The pros and cons of investing in real estate
You have probably already read a lot about the benefits of investing in real property. You may have also seen cautionary tales about the dangers and pitfalls that can be associated with investing in real property.
In most cases, the negatives and positives of investing in real property are exaggerated. Truth is somewhere in the middle. You can make better financial decisions by weighing the pros and cons to investing in real property.
Pro-Use Other People’s Money
You pay upfront for all purchases of bonds, stocks or traditional investments. You can finance real estate investments with long-term fixed-rate mortgages. This allows you to finance multiple rental properties at once with minimal cash outlay. Renters are a good sign that you’re producing income. This is a reliable return for your investment.
If you buy a $200,000 rental property, for example, you’ll need to pay a 20% down payment and closing costs. This scenario allows you to leverage the bank’s money, and then have the tenant pay the mortgage. This builds equity.
Con: Steep Learning Curve
You don’t need to know much about real estate if you don’t have any knowledge. To get started, you don’t need to be an expert in real estate contracts. The more you know about real estate contracts, property management and mortgages, however, the easier it will be for you to make sound financial decisions.
This will require you to invest time and money. Either pay someone to teach you, or learn it yourself. This process can take longer and may result in you missing important details that could affect your real estate experience.
It takes time to develop and understand investment strategies that maximize your investment potential. It is important to understand where to find a great deal, how to manage your investments, and what the margins are. Although mentorship is not necessary, it can prove to be a valuable way to help you avoid costly mistakes and flatten your learning curve when investing in real estate.
Pro: Minimal Volatility
Stock market and traditional investments can be volatile. Many factors can impact the stock’s value, and they are all beyond your control.
Real estate offers a better return on your investment. Your ROI will be consistent in the short-term because you signed leases and rented your property to tenants. You will make consistent profits long-term if you do your research and choose a property that is in a good area.
Market corrections are inevitable when you learn how to invest in real estate. You can weather market corrections by having a long-term strategy that is well-planned. This will allow you to maintain overall profitability.

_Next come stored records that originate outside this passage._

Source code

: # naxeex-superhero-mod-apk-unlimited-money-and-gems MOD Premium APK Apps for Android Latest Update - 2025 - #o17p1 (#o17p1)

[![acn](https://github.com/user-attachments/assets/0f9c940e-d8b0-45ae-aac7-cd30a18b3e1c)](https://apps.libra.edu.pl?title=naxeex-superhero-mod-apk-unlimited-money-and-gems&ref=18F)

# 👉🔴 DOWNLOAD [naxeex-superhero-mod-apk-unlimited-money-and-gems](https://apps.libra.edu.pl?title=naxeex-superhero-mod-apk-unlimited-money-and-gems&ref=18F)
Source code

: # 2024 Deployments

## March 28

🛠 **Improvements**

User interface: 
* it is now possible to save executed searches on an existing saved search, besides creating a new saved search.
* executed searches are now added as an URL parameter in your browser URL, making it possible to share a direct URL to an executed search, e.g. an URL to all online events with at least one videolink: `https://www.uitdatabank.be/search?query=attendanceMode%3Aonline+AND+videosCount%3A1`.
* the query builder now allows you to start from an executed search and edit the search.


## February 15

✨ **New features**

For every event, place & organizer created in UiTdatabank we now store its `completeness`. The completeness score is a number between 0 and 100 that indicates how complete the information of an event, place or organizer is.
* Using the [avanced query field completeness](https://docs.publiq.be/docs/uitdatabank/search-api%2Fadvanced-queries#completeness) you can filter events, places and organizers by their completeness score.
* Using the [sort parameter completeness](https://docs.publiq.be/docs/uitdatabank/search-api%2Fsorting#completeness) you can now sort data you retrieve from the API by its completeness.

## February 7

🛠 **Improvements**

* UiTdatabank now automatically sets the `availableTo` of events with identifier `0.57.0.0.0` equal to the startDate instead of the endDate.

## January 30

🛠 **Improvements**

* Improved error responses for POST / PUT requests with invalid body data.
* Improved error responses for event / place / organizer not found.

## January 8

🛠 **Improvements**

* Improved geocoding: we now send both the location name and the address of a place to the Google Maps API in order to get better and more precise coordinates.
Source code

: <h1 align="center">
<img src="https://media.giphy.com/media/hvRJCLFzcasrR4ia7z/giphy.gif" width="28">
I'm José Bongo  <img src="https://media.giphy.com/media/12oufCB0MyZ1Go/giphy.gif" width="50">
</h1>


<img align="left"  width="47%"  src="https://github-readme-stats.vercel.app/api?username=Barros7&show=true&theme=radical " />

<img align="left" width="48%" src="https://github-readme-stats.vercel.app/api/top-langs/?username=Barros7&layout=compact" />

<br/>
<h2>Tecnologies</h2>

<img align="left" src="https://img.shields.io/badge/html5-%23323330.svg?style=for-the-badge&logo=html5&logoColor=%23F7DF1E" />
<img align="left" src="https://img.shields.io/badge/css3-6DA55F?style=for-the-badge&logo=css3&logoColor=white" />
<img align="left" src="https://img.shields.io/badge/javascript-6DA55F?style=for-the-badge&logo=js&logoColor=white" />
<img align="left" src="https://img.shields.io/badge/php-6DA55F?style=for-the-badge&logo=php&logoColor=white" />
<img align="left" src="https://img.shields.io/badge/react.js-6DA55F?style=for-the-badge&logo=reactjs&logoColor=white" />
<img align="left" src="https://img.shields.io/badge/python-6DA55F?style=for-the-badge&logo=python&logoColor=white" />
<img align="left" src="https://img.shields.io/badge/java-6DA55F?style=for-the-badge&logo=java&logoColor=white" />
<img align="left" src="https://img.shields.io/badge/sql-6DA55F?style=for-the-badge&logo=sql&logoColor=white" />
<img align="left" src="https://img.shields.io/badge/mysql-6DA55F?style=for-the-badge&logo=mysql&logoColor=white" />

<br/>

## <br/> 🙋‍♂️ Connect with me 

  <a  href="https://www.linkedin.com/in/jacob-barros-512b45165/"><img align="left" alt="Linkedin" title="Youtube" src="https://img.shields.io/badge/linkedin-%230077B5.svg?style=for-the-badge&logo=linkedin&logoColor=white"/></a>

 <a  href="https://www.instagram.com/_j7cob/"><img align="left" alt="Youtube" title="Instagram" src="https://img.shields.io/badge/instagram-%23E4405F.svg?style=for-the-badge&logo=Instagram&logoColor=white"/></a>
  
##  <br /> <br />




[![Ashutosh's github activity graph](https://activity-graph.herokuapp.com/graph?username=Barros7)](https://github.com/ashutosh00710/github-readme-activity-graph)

Property Management: Con: The Problems
When everything is going well, it sounds like being a landlord is easy. If you’ve never been a landlord before you should be familiar with the rules and regulations that apply to being one. These laws include fair housing and the trials of property administration.
Landlording requires you to jump through hoops and navigate through tons of legal red tape. Add to that the frustrating and time-consuming phone calls at 3 AM and repair requests at 4 AM.
You will need to spend time searching for the right property manager if you decide to hire one. A property manager can also impact your profit margin.
Pro: Passive income
You can find a property that generates cash flow and also increases in value over time if you do your research.
Cash-efficient improvements to your home can increase your home’s value and maximize profit. You can also invest in other properties to increase your portfolio if you are able to pay off your property faster. Smart refinancing will allow you to increase your monthly profit margin.
Conclusion
Real estate investing can be both rewarding and profitable in the long-term. Your ability to evaluate risk and calculate the cost of success is key.